Music and Coding Education

The idea of using computational automata to generate music can be traced back to Ada Lovelace, possibly the world’s first programmer, in the mid-19th century who imagined an Analytic Engine capable of completing all sorts of tasks including composing complex musical works (Wang 2007). One hundred years later, the first programming languages that synthesised sound were developed beginning with Music I in 1957 by Max Matthews at Bell Labs. Educational environments that treated music and sound as an engaging context for learning coding appeared relatively soon after when Jeanne Bamberger collaborated with Seymour Papert at the MIT AI Lab to adapt the Turtle Graphics programming language Logo to support music (Schembri 2018). Bamberger and the Lab’s creation MusicLOGO opened up exciting opportunities for children making music since it enabled them to bypass the tedium and complexity of learning traditional notation and theory and dive right in to composition and playing back their work to reflect and iterate (Bamberger 1979). Following MusicLOGO, Bamberger developed Impromptu, a companion software to her text Developing Musical Intuitions (Bamberger and Hernandez 2000) that enables young learners to explore, arrange, and create music using “tune blocks” in creative music composition, listening, and theory concept projects.

Within the last ten years, the landscape of free, educational programming languages designed explicitly around music has begun to bloom. While languages vary across style of programming (functional, object-oriented) and music (classical, hip-hop), all that follow enable novice programmers to sonically express themselves. SonicPi (Aaron, Blackwell, and Burnard 2016) is a live-coding language based on Ruby that enables improvisation and performance. It is bundled in the Raspbian OS resulting in widespread deployment in Raspberry Pi computers around the world, and it has been studied in UK classrooms. EarSketch (Freeman et al. 2014) is another platform that combines a digital audio workstation (DAW) with a Python or Javascript IDE (integrated development environment), and was originally designed to teach programming to urban high school students in Atlanta, Georgia using hip-hop grooves and samples. Among its innovations is the inclusion of a library of professional-quality samples enabling learners to make music through combining and remixing existing musical structures rather than adding individual notes to a blank canvas. JythonMusic (Manaris and Brown 2014) is another open source Python-based environment that has been used in college courses to teach music and programming. Beyond music-centric languages, numerous media computing environments such as AgentSheets and Alice support sound synthesis and/or audio playback in the context of programming games, animations, and/or storytelling projects (Repenning 1993; Cooper, Dann, and Pausch 2000; Guzdial 2003).

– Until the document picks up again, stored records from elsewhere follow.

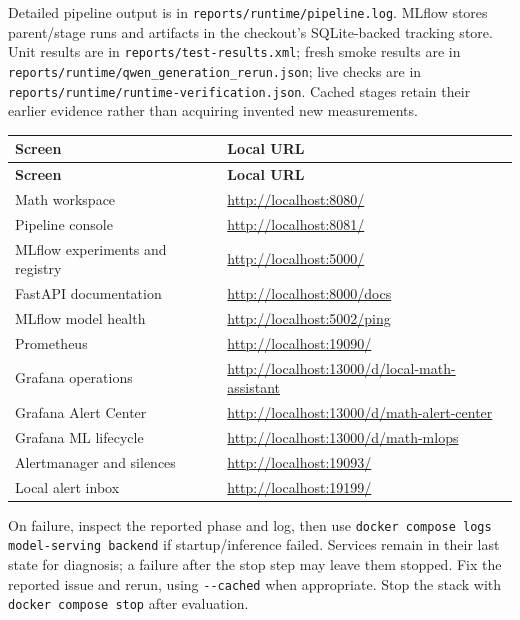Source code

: \documentclass[11pt,a4paper]{article}
\begin{document}
Detailed pipeline output is in \texttt{reports/\allowbreak{}runtime/\allowbreak{}pipeline.\allowbreak{}log}. MLflow stores parent/stage runs and artifacts in the checkout's SQLite-backed tracking store. Unit results are in \texttt{reports/\allowbreak{}test-\allowbreak{}results.\allowbreak{}xml}; fresh smoke results are in \texttt{reports/\allowbreak{}runtime/\allowbreak{}qwen\_\allowbreak{}generation\_\allowbreak{}rerun.\allowbreak{}json}; live checks are in \texttt{reports/\allowbreak{}runtime/\allowbreak{}runtime-\allowbreak{}verification.\allowbreak{}json}. Cached stages retain their earlier evidence rather than acquiring invented new measurements.

\begingroup\small
\begin{longtable}{@{}>{\raggedright\arraybackslash}p{0.5000\dimexpr\textwidth-12pt\relax}>{\raggedright\arraybackslash}p{0.5000\dimexpr\textwidth-12pt\relax}@{}}
\toprule
\textbf{Screen} & \textbf{Local URL} \\
\midrule
\endfirsthead
\textbf{Screen} & \textbf{Local URL} \\
\midrule
\endhead
Math workspace & \url{http://localhost:8080/} \\
Pipeline console & \url{http://localhost:8081/} \\
MLflow experiments and registry & \url{http://localhost:5000/} \\
FastAPI documentation & \url{http://localhost:8000/docs} \\
MLflow model health & \url{http://localhost:5002/ping} \\
Prometheus & \url{http://localhost:19090/} \\
Grafana operations & \url{http://localhost:13000/d/local-math-assistant} \\
Grafana Alert Center & \url{http://localhost:13000/d/math-alert-center} \\
Grafana ML lifecycle & \url{http://localhost:13000/d/math-mlops} \\
Alertmanager and silences & \url{http://localhost:19093/} \\
Local alert inbox & \url{http://localhost:19199/} \\
\bottomrule
\end{longtable}
\endgroup
On failure, inspect the reported phase and log, then use \texttt{docker compose logs model-\allowbreak{}serving backend} if startup/inference failed. Services remain in their last state for diagnosis; a failure after the stop step may leave them stopped. Fix the reported issue and rerun, using \texttt{-\allowbreak{}-\allowbreak{}cached} when appropriate. Stop the stack with \texttt{docker compose stop} after evaluation.
\end{document}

Music Coding in the Browser

At the time of their initial release, most of the programming environments described above were not web-based. The additional steps of downloading and installing the software and media packages to a compatible operating system presented a barrier to easy installation and widespread use by children and teachers. In 2011 Google introduced the Web Audio API, an ambitious specification and browser implementation for creating complex audio functions with multi-channel output all in pure Javascript. Soon after, Chrome began to support its many features, and Firefox and Safari quickly followed suit. As the developers of Gibberish.js, an early web audio digital signal processing (DSP) library, point out, the Web Audio API is optimized for certain tasks like convolution and FFT analysis at the cost of others like sample accurate timing which is necessary for any kind of reliable rhythm (Roberts, Wakefield, and Wright 2013). Over the past few years, the Web Audio API has added functionality, a more accessible syntax, and new audio effects. The aforementioned Gibberish.js and its companion Interface.js were among the first libraries to add higher-level musical and audio structures on the base Web Audio API, which has enabled the rapid prototyping and implementation of complex web-based music and audio interfaces. These libraries are increasingly being used in educational settings, such as middle schools in which girls are taught coding (Roberts, Allison, Holmes, Taylor, Wright and Kuchera-Morin 2016).

Newer javascript audio and music libraries include Flocking (Clark and Tindale 2014), p5.js (McCarthy 2015), and tone.js (Mann 2015). Flocking uses a declarative syntax similar to SuperCollider meant to promote algorithmic composition, interface design, and collaboration. The p5 sound library adds an audio component to the popular web animation library p5.js, and most recently tone.js provides a framework with syntax inspired by DAW’s and a sample-accurate timeline for scheduling musical events (Mann 2015).


Scratch is a programming environment designed and developed in the Lifelong Kindergarten Group at the MIT Media Lab. First released in 2007, Scratch 1.0 was distributed as a local runtime application for Mac and Windows, and Scratch 2.0 was coded in Adobe’s Flash environment to run in the web-browser beginning in 2013. With the impending deprecation of Flash as a supported web environment, a new version of Scratch (3.0) has been completely reprogrammed from the ground up using Javascript and the Web Audio API. This version went live to all users in January 2019.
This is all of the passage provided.